Zu den am meisten gehandelten Aktien an der New Yorker Börse gehörten GE-Titel. Der Kurs legte um 3,6 % auf 29,47 Dollar zu. Der Mischkonzern hatte zuvor für das kommende Jahr zwar nur einen moderaten Gewinnanstieg, für 2005 aber wieder einen prozentual zweistelligen Zuwachs in Aussicht gestellt.

Zu den Kursgewinnern an der Wall Street gehörten auch die Titel von Analog Devices, die 3,8 % auf 46,59 Dollar gewannen. Der Chiphersteller hatte seinen Quartalsgewinn mehr als verdoppelt und erwartet für das laufende Vierteljahr einen erneuten starken Auftragseingang.

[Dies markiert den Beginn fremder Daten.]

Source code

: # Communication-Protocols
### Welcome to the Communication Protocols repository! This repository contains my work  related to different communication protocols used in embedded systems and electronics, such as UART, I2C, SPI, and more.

Ebenfalls zulegen konnte der US-Mobilfunkkonzern Motorola, der am Vortag nach Börsenschluss bekannt gegeben hatte, dass er bei seinen Umsatz- und Gewinnzielen für das vierte Quartal im Plan liege. Der Kurs der Aktie zog um 3,6 % auf 13,23 Dollar an. Von einem verbesserten Rating der Agentur Standard &Poor's profitierten die Titel der US-Baumarktkette Home Depot, die um 1,46 % auf 35,46 Dollar zulegten.

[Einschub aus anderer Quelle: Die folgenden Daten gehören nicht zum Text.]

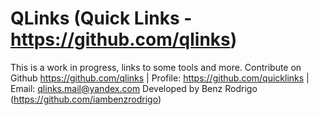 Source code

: # QLinks (Quick Links - https://github.com/qlinks)
  This is a work in progress, links to some tools and more.
  Contribute on Github https://github.com/qlinks | Profile: https://github.com/quicklinks | Email: qlinks.mail@yandex.com
  Developed by Benz Rodrigo (https://github.com/iambenzrodrigo)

Für einen Dämpfer sorgten die Kursverluste des Dollar, der auf ein Rekordtief zum Euro gefallen war. Hintergrund sind die von den USA angekündigten Beschränkungen von bestimmten Textilimporten aus China. Die Pläne nährten Spekulationen, die US-Regierung könnte angesichts der Präsidentenwahl im kommenden Jahr mit einer protektionistischen Handelspolitik und einer Schwächung des Dollar versuchen, heimische Firmen und Arbeitsplätze zu schützen. Börsianer befürchten, dass eine schwächere US-Währung die Attraktivität von Dollar-Anlagen schmälert und zu einem Rückzug ausländischer Investoren aus den USA führt.

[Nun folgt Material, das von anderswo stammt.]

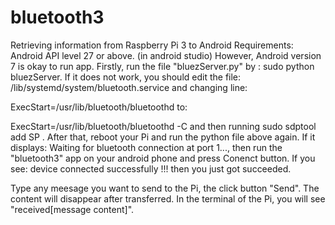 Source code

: # bluetooth3
Retrieving information from Raspberry Pi 3 to Android
Requirements:
Android API level 27 or above. (in android studio)
However, Android version 7 is okay to run app.
Firstly, run the file "bluezServer.py" by : sudo python bluezServer.
If it does not work, you should edit the file: /lib/systemd/system/bluetooth.service and changing line:

ExecStart=/usr/lib/bluetooth/bluetoothd
to:

ExecStart=/usr/lib/bluetooth/bluetoothd -C
and then running sudo sdptool add SP .
After that, reboot your Pi and run the python file above again.
If it displays: Waiting for bluetooth connection at port 1..., then run the "bluetooth3" app on your android phone and
press Conenct button. If you see: device connected successfully !!! then you just got succeeded.

Type any meesage you want to send to the Pi, the click button "Send". The content will disappear after transferred.
In the terminal of the Pi, you will see "received[message content]".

An der New York Stock Exchange wechselten rund 1,3 Mrd. Aktien den Besitzer. 1933 Werte legten zu, 1298 gaben nach und 196 blieben unverändert. An der Nasdaq schlossen bei Umsätzen von 1,78 Mrd. Aktien 1869 Werte im Plus, 1312 im Minus und 153 unverändert.

An den US-Kreditmärkten gaben die zehnjährigen Staatsanleihen im späten Handel 26/32 auf 100 Punkte nach. Sie rentierten mit 4,248 %. Die 30-jährigen Bonds fielen sogar um 1-12/32 auf 104-03/32 Zähler. Dabei ergab sich eine Rendite von 5,093 %. Die Kursabschläge bei den Staatsanleihen führten Händler unter anderem darauf zurück, dass das US-Handelsministerium zuvor einen kräftigen Anstieg bei der Zahl der US-Wohnbaubeginne im Oktober gemeldet hatte.